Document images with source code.
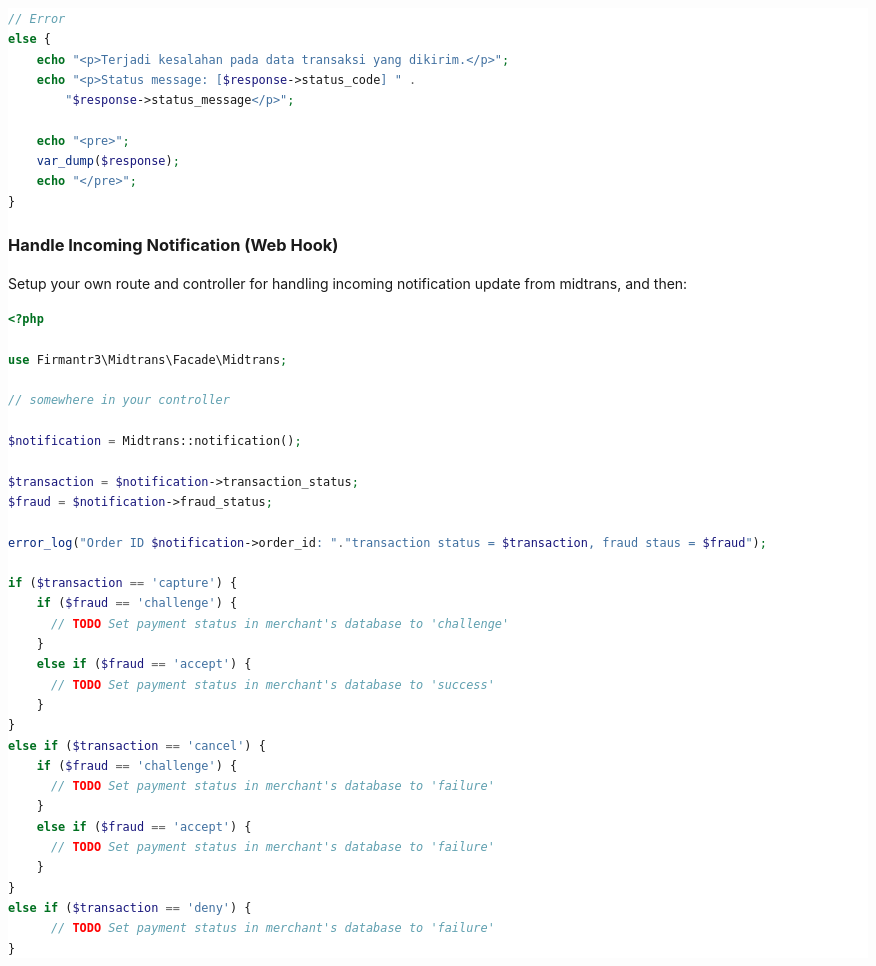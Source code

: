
 ```php
// Error
else {
    echo "<p>Terjadi kesalahan pada data transaksi yang dikirim.</p>";
    echo "<p>Status message: [$response->status_code] " .
        "$response->status_message</p>";

    echo "<pre>";
    var_dump($response);
    echo "</pre>";
}
```

### Handle Incoming Notification (Web Hook)

Setup your own route and controller for handling incoming notification update from midtrans, and then:

```php
<?php

use Firmantr3\Midtrans\Facade\Midtrans;

// somewhere in your controller

$notification = Midtrans::notification();

$transaction = $notification->transaction_status;
$fraud = $notification->fraud_status;

error_log("Order ID $notification->order_id: "."transaction status = $transaction, fraud staus = $fraud");

if ($transaction == 'capture') {
    if ($fraud == 'challenge') {
      // TODO Set payment status in merchant's database to 'challenge'
    }
    else if ($fraud == 'accept') {
      // TODO Set payment status in merchant's database to 'success'
    }
}
else if ($transaction == 'cancel') {
    if ($fraud == 'challenge') {
      // TODO Set payment status in merchant's database to 'failure'
    }
    else if ($fraud == 'accept') {
      // TODO Set payment status in merchant's database to 'failure'
    }
}
else if ($transaction == 'deny') {
      // TODO Set payment status in merchant's database to 'failure'
}
```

Problem requirements. Verbatim copy, images excluded: transcribe all the entries above.

Task result.
Source code

:
 ```php
// Error
else {
    echo "<p>Terjadi kesalahan pada data transaksi yang dikirim.</p>";
    echo "<p>Status message: [$response->status_code] " .
        "$response->status_message</p>";

    echo "<pre>";
    var_dump($response);
    echo "</pre>";
}
```

### Handle Incoming Notification (Web Hook)

Setup your own route and controller for handling incoming notification update from midtrans, and then:

```php
<?php

use Firmantr3\Midtrans\Facade\Midtrans;

// somewhere in your controller

$notification = Midtrans::notification();

$transaction = $notification->transaction_status;
$fraud = $notification->fraud_status;

error_log("Order ID $notification->order_id: "."transaction status = $transaction, fraud staus = $fraud");

if ($transaction == 'capture') {
    if ($fraud == 'challenge') {
      // TODO Set payment status in merchant's database to 'challenge'
    }
    else if ($fraud == 'accept') {
      // TODO Set payment status in merchant's database to 'success'
    }
}
else if ($transaction == 'cancel') {
    if ($fraud == 'challenge') {
      // TODO Set payment status in merchant's database to 'failure'
    }
    else if ($fraud == 'accept') {
      // TODO Set payment status in merchant's database to 'failure'
    }
}
else if ($transaction == 'deny') {
      // TODO Set payment status in merchant's database to 'failure'
}
```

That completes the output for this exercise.